_Task instructions_. Please repeat the records, word for word and without gaps.

Data entries
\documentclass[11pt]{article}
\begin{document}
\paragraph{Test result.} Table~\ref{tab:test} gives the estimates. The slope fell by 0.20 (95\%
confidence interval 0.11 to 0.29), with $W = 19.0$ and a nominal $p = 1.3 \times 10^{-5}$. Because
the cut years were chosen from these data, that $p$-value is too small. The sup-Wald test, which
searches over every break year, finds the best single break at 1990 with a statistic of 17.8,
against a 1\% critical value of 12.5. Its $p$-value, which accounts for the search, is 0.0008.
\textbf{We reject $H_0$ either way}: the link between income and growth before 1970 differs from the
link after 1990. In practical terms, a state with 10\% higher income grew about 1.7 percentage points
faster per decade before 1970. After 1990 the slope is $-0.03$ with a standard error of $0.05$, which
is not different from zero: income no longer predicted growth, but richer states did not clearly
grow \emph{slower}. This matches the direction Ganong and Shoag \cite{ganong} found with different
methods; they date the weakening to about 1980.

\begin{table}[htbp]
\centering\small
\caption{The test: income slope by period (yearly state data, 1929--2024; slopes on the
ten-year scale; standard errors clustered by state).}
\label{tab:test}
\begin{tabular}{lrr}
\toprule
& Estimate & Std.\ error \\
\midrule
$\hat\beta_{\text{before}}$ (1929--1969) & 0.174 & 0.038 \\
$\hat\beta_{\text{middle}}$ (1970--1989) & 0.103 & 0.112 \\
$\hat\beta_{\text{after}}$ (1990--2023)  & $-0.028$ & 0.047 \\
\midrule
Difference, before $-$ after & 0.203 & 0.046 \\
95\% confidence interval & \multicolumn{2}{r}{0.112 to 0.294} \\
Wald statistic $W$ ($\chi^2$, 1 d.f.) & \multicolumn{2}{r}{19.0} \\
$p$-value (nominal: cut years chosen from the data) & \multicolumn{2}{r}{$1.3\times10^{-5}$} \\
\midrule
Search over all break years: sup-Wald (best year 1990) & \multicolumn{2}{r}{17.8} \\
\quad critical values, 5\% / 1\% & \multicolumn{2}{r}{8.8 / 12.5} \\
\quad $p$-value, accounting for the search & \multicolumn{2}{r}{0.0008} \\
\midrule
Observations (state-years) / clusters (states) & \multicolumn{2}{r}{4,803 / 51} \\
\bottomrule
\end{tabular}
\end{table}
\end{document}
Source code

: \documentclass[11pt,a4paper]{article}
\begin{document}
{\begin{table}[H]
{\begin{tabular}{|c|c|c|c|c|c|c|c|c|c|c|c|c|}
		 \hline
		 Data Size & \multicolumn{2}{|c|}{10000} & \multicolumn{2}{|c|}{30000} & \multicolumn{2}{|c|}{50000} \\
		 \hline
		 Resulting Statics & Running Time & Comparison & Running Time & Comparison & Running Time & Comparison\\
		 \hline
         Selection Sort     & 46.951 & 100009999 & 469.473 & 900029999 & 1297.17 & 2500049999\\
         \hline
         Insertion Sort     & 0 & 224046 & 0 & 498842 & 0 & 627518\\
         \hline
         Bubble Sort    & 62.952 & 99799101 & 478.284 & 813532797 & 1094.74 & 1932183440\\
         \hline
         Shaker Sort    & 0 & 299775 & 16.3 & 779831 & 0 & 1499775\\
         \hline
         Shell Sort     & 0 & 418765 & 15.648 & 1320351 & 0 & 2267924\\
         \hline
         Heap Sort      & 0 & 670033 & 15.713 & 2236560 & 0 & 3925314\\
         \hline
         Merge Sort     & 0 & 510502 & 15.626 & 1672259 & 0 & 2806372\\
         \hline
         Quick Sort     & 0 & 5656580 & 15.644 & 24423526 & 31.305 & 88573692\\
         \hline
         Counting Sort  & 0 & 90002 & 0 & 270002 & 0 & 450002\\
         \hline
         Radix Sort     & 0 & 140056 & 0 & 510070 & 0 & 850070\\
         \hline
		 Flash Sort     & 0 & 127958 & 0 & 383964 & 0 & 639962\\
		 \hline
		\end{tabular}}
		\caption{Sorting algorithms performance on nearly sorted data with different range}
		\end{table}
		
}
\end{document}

_Completed exercise_.
\documentclass[11pt]{article}
\begin{document}
\paragraph{Test result.} Table~\ref{tab:test} gives the estimates. The slope fell by 0.20 (95\%
confidence interval 0.11 to 0.29), with $W = 19.0$ and a nominal $p = 1.3 \times 10^{-5}$. Because
the cut years were chosen from these data, that $p$-value is too small. The sup-Wald test, which
searches over every break year, finds the best single break at 1990 with a statistic of 17.8,
against a 1\% critical value of 12.5. Its $p$-value, which accounts for the search, is 0.0008.
\textbf{We reject $H_0$ either way}: the link between income and growth before 1970 differs from the
link after 1990. In practical terms, a state with 10\% higher income grew about 1.7 percentage points
faster per decade before 1970. After 1990 the slope is $-0.03$ with a standard error of $0.05$, which
is not different from zero: income no longer predicted growth, but richer states did not clearly
grow \emph{slower}. This matches the direction Ganong and Shoag \cite{ganong} found with different
methods; they date the weakening to about 1980.

\begin{table}[htbp]
\centering\small
\caption{The test: income slope by period (yearly state data, 1929--2024; slopes on the
ten-year scale; standard errors clustered by state).}
\label{tab:test}
\begin{tabular}{lrr}
\toprule
& Estimate & Std.\ error \\
\midrule
$\hat\beta_{\text{before}}$ (1929--1969) & 0.174 & 0.038 \\
$\hat\beta_{\text{middle}}$ (1970--1989) & 0.103 & 0.112 \\
$\hat\beta_{\text{after}}$ (1990--2023)  & $-0.028$ & 0.047 \\
\midrule
Difference, before $-$ after & 0.203 & 0.046 \\
95\% confidence interval & \multicolumn{2}{r}{0.112 to 0.294} \\
Wald statistic $W$ ($\chi^2$, 1 d.f.) & \multicolumn{2}{r}{19.0} \\
$p$-value (nominal: cut years chosen from the data) & \multicolumn{2}{r}{$1.3\times10^{-5}$} \\
\midrule
Search over all break years: sup-Wald (best year 1990) & \multicolumn{2}{r}{17.8} \\
\quad critical values, 5\% / 1\% & \multicolumn{2}{r}{8.8 / 12.5} \\
\quad $p$-value, accounting for the search & \multicolumn{2}{r}{0.0008} \\
\midrule
Observations (state-years) / clusters (states) & \multicolumn{2}{r}{4,803 / 51} \\
\bottomrule
\end{tabular}
\end{table}
\end{document}
Source code

: \documentclass[11pt,a4paper]{article}
\begin{document}
{\begin{table}[H]
{\begin{tabular}{|c|c|c|c|c|c|c|c|c|c|c|c|c|}
		 \hline
		 Data Size & \multicolumn{2}{|c|}{10000} & \multicolumn{2}{|c|}{30000} & \multicolumn{2}{|c|}{50000} \\
		 \hline
		 Resulting Statics & Running Time & Comparison & Running Time & Comparison & Running Time & Comparison\\
		 \hline
         Selection Sort     & 46.951 & 100009999 & 469.473 & 900029999 & 1297.17 & 2500049999\\
         \hline
         Insertion Sort     & 0 & 224046 & 0 & 498842 & 0 & 627518\\
         \hline
         Bubble Sort    & 62.952 & 99799101 & 478.284 & 813532797 & 1094.74 & 1932183440\\
         \hline
         Shaker Sort    & 0 & 299775 & 16.3 & 779831 & 0 & 1499775\\
         \hline
         Shell Sort     & 0 & 418765 & 15.648 & 1320351 & 0 & 2267924\\
         \hline
         Heap Sort      & 0 & 670033 & 15.713 & 2236560 & 0 & 3925314\\
         \hline
         Merge Sort     & 0 & 510502 & 15.626 & 1672259 & 0 & 2806372\\
         \hline
         Quick Sort     & 0 & 5656580 & 15.644 & 24423526 & 31.305 & 88573692\\
         \hline
         Counting Sort  & 0 & 90002 & 0 & 270002 & 0 & 450002\\
         \hline
         Radix Sort     & 0 & 140056 & 0 & 510070 & 0 & 850070\\
         \hline
		 Flash Sort     & 0 & 127958 & 0 & 383964 & 0 & 639962\\
		 \hline
		\end{tabular}}
		\caption{Sorting algorithms performance on nearly sorted data with different range}
		\end{table}
		
}
\end{document}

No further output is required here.